Linsay Willier

Linsay Willier has a degree in child and youth care and runs workshops on self-esteem and building confidence in different communities across Turtle Island. She is from the Sucker Creek First Nation in Northern Alberta. Linsay notably found opportunities as a contestant on the television show Canada’s Next Top Model.

“I secretly always wanted to model. Growing up, it was my secret heart of hearts.” Coming from a small reserve, however, Linsay struggled with confidence. “I was very shy, and had low self-esteem.”

Linsay recalls her first runway show: “I had never worn stilettos [high heel shoes] before because I’m five foot ten and I grew up on the Res with dirt roads; there was no place to wear stilettos!”

But Linsay found that her childhood had provided her with an internal confidence she didn’t even know she’d had. “It turns out that all of my years playing hockey, ice hockey, growing up was the one thing that really helped me build confidence and really helped me get out of that dark shell and made me a better model. I surprised myself by like, ‘Okay, you know, maybe I’m more capable than I’m letting myself believe.’”

This connection between hockey and modelling is just one successful example of Linsay’s belief that young people should follow their passions. “You never know where it will lead you! It could introduce you to one of your best friends, or to a different job that you didn’t know you would love so much. And if you’re following that passion, you’re heading on the right path. The universe will reward you for following your heart.”

As a child, Linsay looked to her parents as positive role models, because as she says, “There weren’t a lot of First Nations women [to emulate], especially out in the mainstream.” Linsay’s parents were very loving to her and her siblings, providing them with a stable upbringing, despite their own challenges. “My dad was in residential school, and my mom was born with only one arm….I’m like, if they can go through those things and still have a smile on their face and still be good people at their core, then I should be able to do that and to magnify it.”

Linsay recognises that many young people, especially those whose parents experienced the residential school system, may not have such a solid foundation. “It’s the most important thing for every youth. That’s why I try to tell them you can start building your own foundation. If their home life is rocky, then it’s like, okay, let’s start with the internal foundation, the internal work that is going to make you feel good about yourself.”

Linsay saw this dedication to self-improvement in her own father. “My dad has been sober for 33 years. When I was born he decided he couldn’t live that life [anymore]. Alcohol was consuming him. So he had to make the choice for himself that he needed to be sober. And I thank him so much for making that choice, because it really changed our upbringing and made it great.”

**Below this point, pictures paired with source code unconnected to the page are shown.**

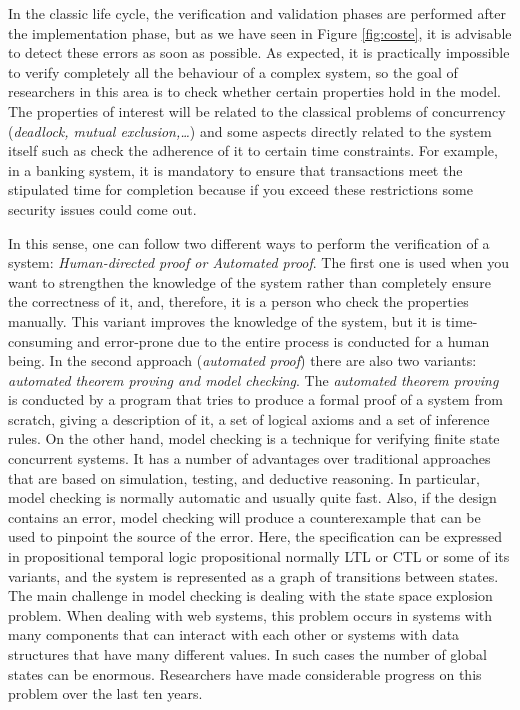 In the classic life cycle, the verification and validation phases are performed after the implementation phase, 
but as we have seen in Figure \ref{fig:coste}, it is advisable to detect these errors as soon as possible. 
As expected, it is practically impossible to verify completely all the behaviour of a complex 
system, so the goal of researchers in this area is to check whether certain properties hold in the model. 
The properties of interest will be related to the classical problems of concurrency (\emph{deadlock, mutual exclusion,\ldots}) 
and some aspects directly related to the system itself such as check 
the adherence of it to certain time constraints. For example, in a banking system, 
it is mandatory to ensure that transactions meet the stipulated time for completion 
because if you exceed these restrictions some security issues could come out.

In this sense, one can follow two different ways to perform 
the verification of a system: \emph{Human-directed proof or Automated proof}.
The first one is used when you want to strengthen the knowledge of the system 
rather than completely ensure the correctness of it, and, therefore, it is a person who check the properties manually. 
This variant improves the knowledge of the system, but it is time-consuming and 
error-prone due to the entire process is conducted for a human being. 
In the second approach (\emph{automated proof}) there are also two variants: \emph{automated theorem proving and model checking}. 
The \emph{automated theorem proving } is conducted by a program that tries 
to produce a formal proof of a system from scratch, giving a description of it, 
a set of logical axioms and a set of inference rules. On the other hand, model checking \cite{Clarke99} 
is a technique for verifying finite state concurrent systems. It has a number of advantages 
over traditional approaches that are based on simulation, testing, and deductive reasoning. 
In particular, model checking is normally automatic and usually quite fast. Also, if the design contains an error, 
model checking will produce a counterexample that can be used to pinpoint the source of the error. 
Here, the specification can be expressed in propositional temporal logic propositional 
normally LTL \cite{Pnueli77} or CTL \cite{Henzinger94} or some of its variants, 
and the system is represented as a graph of transitions between states. 
The main challenge in model checking is dealing with the state space explosion problem. 
When dealing with web systems, this problem occurs in systems with many components that can interact with 
each other or systems with data structures that have many different values. 
In such cases the number of global states can be enormous. 
Researchers have made considerable progress on this problem over the last ten years. 

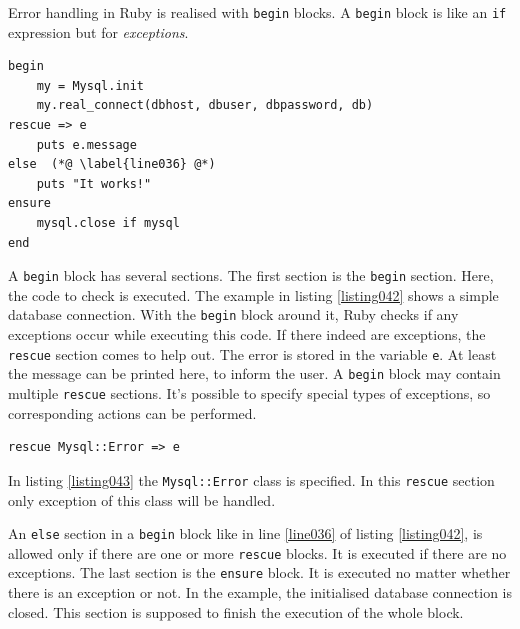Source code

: Error handling in Ruby is realised with \lstinline{begin} blocks. A \lstinline{begin} block is like an \lstinline{if} expression but for \emph{exceptions}. 

\begin{lstlisting}[aboveskip=1\baselineskip, caption=Error handling with \lstinline{begin} blocks., label=listing042]
begin
	my = Mysql.init
	my.real_connect(dbhost, dbuser, dbpassword, db)
rescue => e
	puts e.message
else  (*@ \label{line036} @*)
	puts "It works!"
ensure
	mysql.close if mysql
end
\end{lstlisting}

A \lstinline{begin} block has several sections. The first section is the \lstinline{begin} section. Here, the code to check is executed. The example in listing \ref{listing042} shows a simple database connection. With the \lstinline{begin} block around it, Ruby checks if any exceptions occur while executing this code. If there indeed are exceptions, the \lstinline{rescue} section comes to help out. The error is stored in the variable \lstinline{e}. At least the message can be printed here, to inform the user. A \lstinline{begin} block may contain multiple \lstinline{rescue} sections. It's possible to specify special types of exceptions, so corresponding actions can be performed. 

\begin{lstlisting}[aboveskip=1\baselineskip, caption=\texttt{joomlaMultiple.rb} usage., label=listing043]
rescue Mysql::Error => e
\end{lstlisting}

In listing \ref{listing043} the \lstinline{Mysql::Error} class is specified. In this \lstinline{rescue} section only exception of this class will be handled.

An \lstinline{else} section in a \lstinline{begin} block like in line \ref{line036} of listing \ref{listing042}, is allowed only if there are one or more \lstinline{rescue} blocks. It is executed if there are no exceptions. The last section is the \lstinline{ensure} block. It is executed no matter whether there is an exception or not. In the example, the initialised database connection is closed. This section is supposed to finish the execution of the whole block. \cite{skorks}

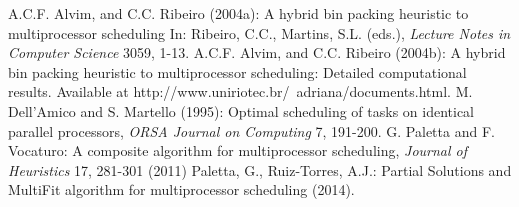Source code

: \documentclass[12pt,a4paper]{article}
\begin{document}
\begin{thebibliography}{}
 A.C.F. Alvim, and C.C. Ribeiro (2004a): A hybrid bin packing heuristic to multiprocessor
scheduling In: Ribeiro, C.C., Martins, S.L. (eds.), \textit{Lecture
Notes in Computer Science} 3059, 1-13.
 A.C.F. Alvim, and C.C. Ribeiro (2004b): A hybrid bin packing heuristic to multiprocessor
scheduling: Detailed computational results. Available at
http://www.uniriotec.br/~adriana/documents.html.
M. Dell'Amico and S. Martello (1995): Optimal scheduling of tasks on
identical parallel processors, \textit {ORSA Journal on Computing}
7, 191-200.
 G. Paletta and F. Vocaturo: A composite algorithm for multiprocessor
scheduling, \textit{Journal of Heuristics} 17, 281-301 (2011)
\vspace{0.3cm}
Paletta, G., Ruiz-Torres, A.J.: Partial Solutions and MultiFit
algorithm for multiprocessor scheduling (2014).\vspace{0.3cm}\\

\end{thebibliography}
\end{document}
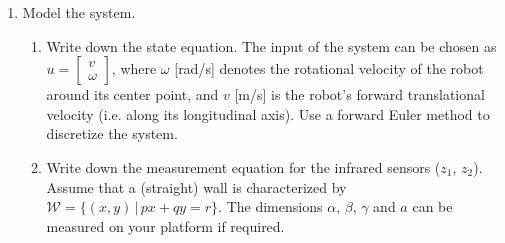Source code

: \documentclass[10pt,a4paper]{article}
\begin{document}
\newpage
\begin{enumerate}
  \item Model the system.
  \begin{enumerate}
    \item Write down the state equation. The input of the system can be chosen as $u = \begin{bmatrix}v\\ \omega\end{bmatrix}$, where $\omega$ [rad/s] denotes the rotational velocity of the robot around its center point, and $v$ [m/s] is the robot's forward translational velocity (i.e. along its longitudinal axis). Use a forward Euler method to discretize the system.
    \item Write down the measurement equation for the infrared sensors ($z_1$, $z_2$). Assume that a (straight) wall is characterized by $\mathcal{W} = \{(x,y) \,|\, px+qy=r\}$. The dimensions $\alpha$, $\beta$, $\gamma$ and $a$ can be measured on your platform if required.
  \end{enumerate}


\end{enumerate}
\end{document}
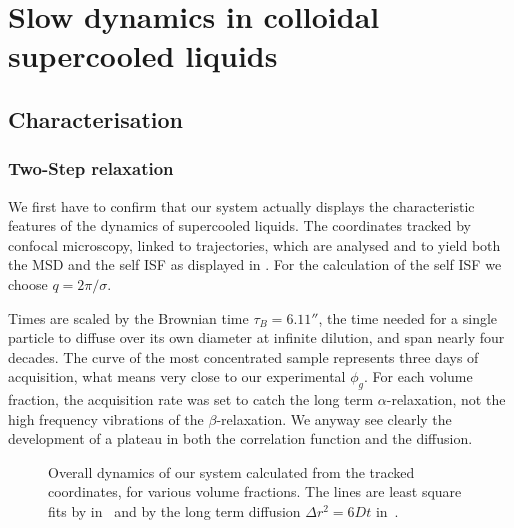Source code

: \chapter{Slow dynamics in colloidal supercooled liquids}
\label{ch:results_dynamics}

\section{Characterisation}
\label{sec:characterise_dyn}

\subsection{Two-Step relaxation}
\label{sec:result_2step}

We first have to confirm that our system actually displays the characteristic features of the dynamics of supercooled liquids. The coordinates tracked by confocal microscopy, linked to trajectories, which are analysed   and  to yield both the \ac{MSD} and the self \ac{ISF} as displayed in . For the calculation of the self \ac{ISF} we choose $q=2\pi/\sigma$. 

Times are scaled by the Brownian time $\tau_B=\unit{6.11}{\second}$,  the time needed for a single particle to diffuse over its own diameter at infinite dilution, and span nearly four decades. The curve of the most concentrated sample represents three days of acquisition, what means very close to our experimental $\phi_g$. For each volume fraction, the acquisition rate was set to catch the long term $\alpha$-relaxation, not the high frequency vibrations of the $\beta$-relaxation. We anyway see clearly the development of a plateau in both the correlation function and the diffusion.

\begin{figure}
	\centering
	\subfloat[\ac{MSD}]{\label{fig:msd}\resizebox{0.5\textwidth}{!}{\begin{Large}\end{Large}}}
	\caption{Overall dynamics of our system calculated from the tracked coordinates, for various volume fractions. The lines are least square fits by  in~ and by the long term diffusion $\Delta r^2 = 6 D t$ in~.}
	\label{fig:isf_msd}
\end{figure}

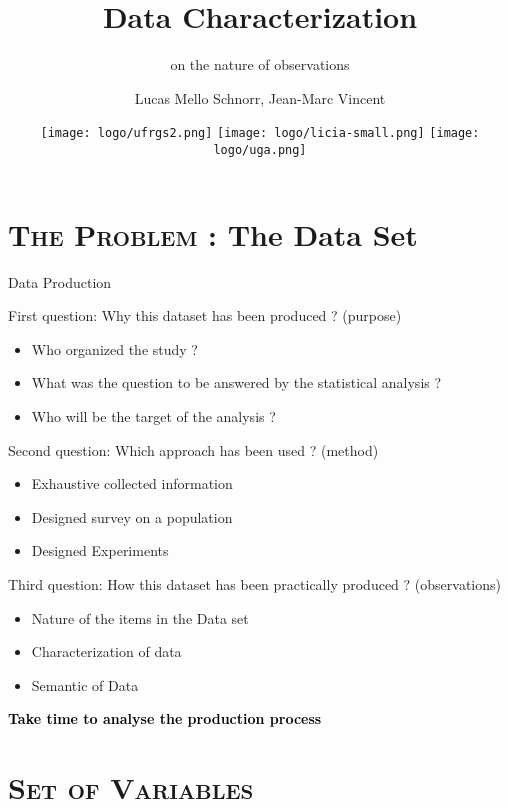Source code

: \documentclass[xcolor=x11names,compress,8pt,
handout
]{beamer}
\title[Data Characterization] %
{Data Characterization}
\subtitle{on the nature of observations}
\author%
{		
Lucas Mello Schnorr, Jean-Marc Vincent
}
\institute[LICIA] %
{%
{\large INF/UFRGS\\
Porto Alegre, Brazil – October 2018}
}
\date[Porto Alegre 2018] %
{
\texttt{[image: logo/ufrgs2.png]}\hfill
\texttt{[image: logo/licia-small.png]}\hfill
\texttt{[image: logo/uga.png]}
}
\renewcommand{\(}{\begin{columns}}
\renewcommand{\)}{\end{columns}}
\newcommand{\<}[1]{\begin{column}{#1}}
\renewcommand{\>}{\end{column}}
\begin{document}
\begin{frame}
\titlepage
\end{frame}
\section[{\scshape Data Production}]{{\scshape The Problem} : The Data Set}

\begin{frame}{Data Production}
\begin{alertblock}{First question: Why  this dataset has been produced ? (purpose) }
\begin{itemize}
\item Who organized the study ?
\item What was the question to be answered by the statistical analysis ?
\item Who will be  the target of the  analysis ?
\end{itemize}
\end{alertblock}
\pause
\begin{alertblock}{Second question: Which approach has been used  ? (method) }
\begin{itemize}
\item Exhaustive collected information  
\item Designed survey on a population  
\item Designed Experiments
\end{itemize}
\end{alertblock}
\pause
\begin{alertblock}{Third question: How this dataset has been practically produced ? (observations) }
\begin{itemize}
\item Nature of the items in the Data set  
\item Characterization of data  
\item Semantic of Data
\end{itemize}
\end{alertblock}
\centerline{\colorbox{yellow!85}{\textcolor{black}{\textbf{\large Take time to analyse the production process}}}}
\end{frame}

\section[{\scshape Set of Variables}]{{\scshape Set of Variables} }
\end{document}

Linsay’s pride in her roots held her up during challenging moments, like being on national television: “I decided to audition for a show called Canada’s Next Top Model. I ended up being chosen to be on the show. And while I was on there they would ask me, ‘Where are you from?’”

When Linsay replied that she was from Sucker Creek First Nation, the response on the show was, “What? What do you mean? You know you can say you’re from Edmonton; that’s where you live.” But Linsay wouldn’t have that. “I was like, ‘No, the questions is where am I from, not where do I live.’ I just really embraced my roots and my culture on the show, which seemed very normal to me because I’m proud of where I come from. I’m proud of my ethnicity.”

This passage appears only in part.